**Task to carry out**
With the images removed, write out every line below exactly.

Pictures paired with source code

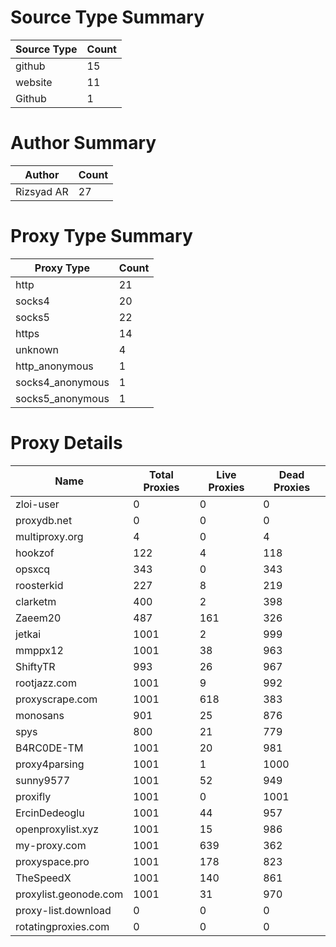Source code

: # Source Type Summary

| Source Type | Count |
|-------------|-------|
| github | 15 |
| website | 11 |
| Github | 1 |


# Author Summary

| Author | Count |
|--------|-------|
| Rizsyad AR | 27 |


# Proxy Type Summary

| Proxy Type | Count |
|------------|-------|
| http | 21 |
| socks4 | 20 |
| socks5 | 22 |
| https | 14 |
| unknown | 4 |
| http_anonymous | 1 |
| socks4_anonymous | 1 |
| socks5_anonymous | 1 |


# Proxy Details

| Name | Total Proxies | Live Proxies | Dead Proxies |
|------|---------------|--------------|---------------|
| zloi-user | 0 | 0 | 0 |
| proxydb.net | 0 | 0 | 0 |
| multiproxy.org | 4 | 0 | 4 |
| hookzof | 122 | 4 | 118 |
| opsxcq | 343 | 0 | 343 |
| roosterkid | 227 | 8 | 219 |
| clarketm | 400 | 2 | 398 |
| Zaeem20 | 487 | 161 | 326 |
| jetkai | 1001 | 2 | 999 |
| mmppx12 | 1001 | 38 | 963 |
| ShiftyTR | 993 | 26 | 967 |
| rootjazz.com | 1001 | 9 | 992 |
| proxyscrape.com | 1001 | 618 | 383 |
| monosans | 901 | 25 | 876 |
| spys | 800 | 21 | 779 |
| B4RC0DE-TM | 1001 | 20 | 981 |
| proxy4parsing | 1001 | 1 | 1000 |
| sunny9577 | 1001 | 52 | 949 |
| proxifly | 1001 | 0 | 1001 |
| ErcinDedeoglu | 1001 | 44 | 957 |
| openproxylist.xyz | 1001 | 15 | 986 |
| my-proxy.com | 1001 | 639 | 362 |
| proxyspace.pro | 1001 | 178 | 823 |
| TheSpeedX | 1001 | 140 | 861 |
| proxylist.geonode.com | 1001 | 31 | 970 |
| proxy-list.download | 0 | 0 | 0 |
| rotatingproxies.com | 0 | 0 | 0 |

**Exercise solution**
Source code

: # Source Type Summary

| Source Type | Count |
|-------------|-------|
| github | 15 |
| website | 11 |
| Github | 1 |


# Author Summary

| Author | Count |
|--------|-------|
| Rizsyad AR | 27 |


# Proxy Type Summary

| Proxy Type | Count |
|------------|-------|
| http | 21 |
| socks4 | 20 |
| socks5 | 22 |
| https | 14 |
| unknown | 4 |
| http_anonymous | 1 |
| socks4_anonymous | 1 |
| socks5_anonymous | 1 |


# Proxy Details

| Name | Total Proxies | Live Proxies | Dead Proxies |
|------|---------------|--------------|---------------|
| zloi-user | 0 | 0 | 0 |
| proxydb.net | 0 | 0 | 0 |
| multiproxy.org | 4 | 0 | 4 |
| hookzof | 122 | 4 | 118 |
| opsxcq | 343 | 0 | 343 |
| roosterkid | 227 | 8 | 219 |
| clarketm | 400 | 2 | 398 |
| Zaeem20 | 487 | 161 | 326 |
| jetkai | 1001 | 2 | 999 |
| mmppx12 | 1001 | 38 | 963 |
| ShiftyTR | 993 | 26 | 967 |
| rootjazz.com | 1001 | 9 | 992 |
| proxyscrape.com | 1001 | 618 | 383 |
| monosans | 901 | 25 | 876 |
| spys | 800 | 21 | 779 |
| B4RC0DE-TM | 1001 | 20 | 981 |
| proxy4parsing | 1001 | 1 | 1000 |
| sunny9577 | 1001 | 52 | 949 |
| proxifly | 1001 | 0 | 1001 |
| ErcinDedeoglu | 1001 | 44 | 957 |
| openproxylist.xyz | 1001 | 15 | 986 |
| my-proxy.com | 1001 | 639 | 362 |
| proxyspace.pro | 1001 | 178 | 823 |
| TheSpeedX | 1001 | 140 | 861 |
| proxylist.geonode.com | 1001 | 31 | 970 |
| proxy-list.download | 0 | 0 | 0 |
| rotatingproxies.com | 0 | 0 | 0 |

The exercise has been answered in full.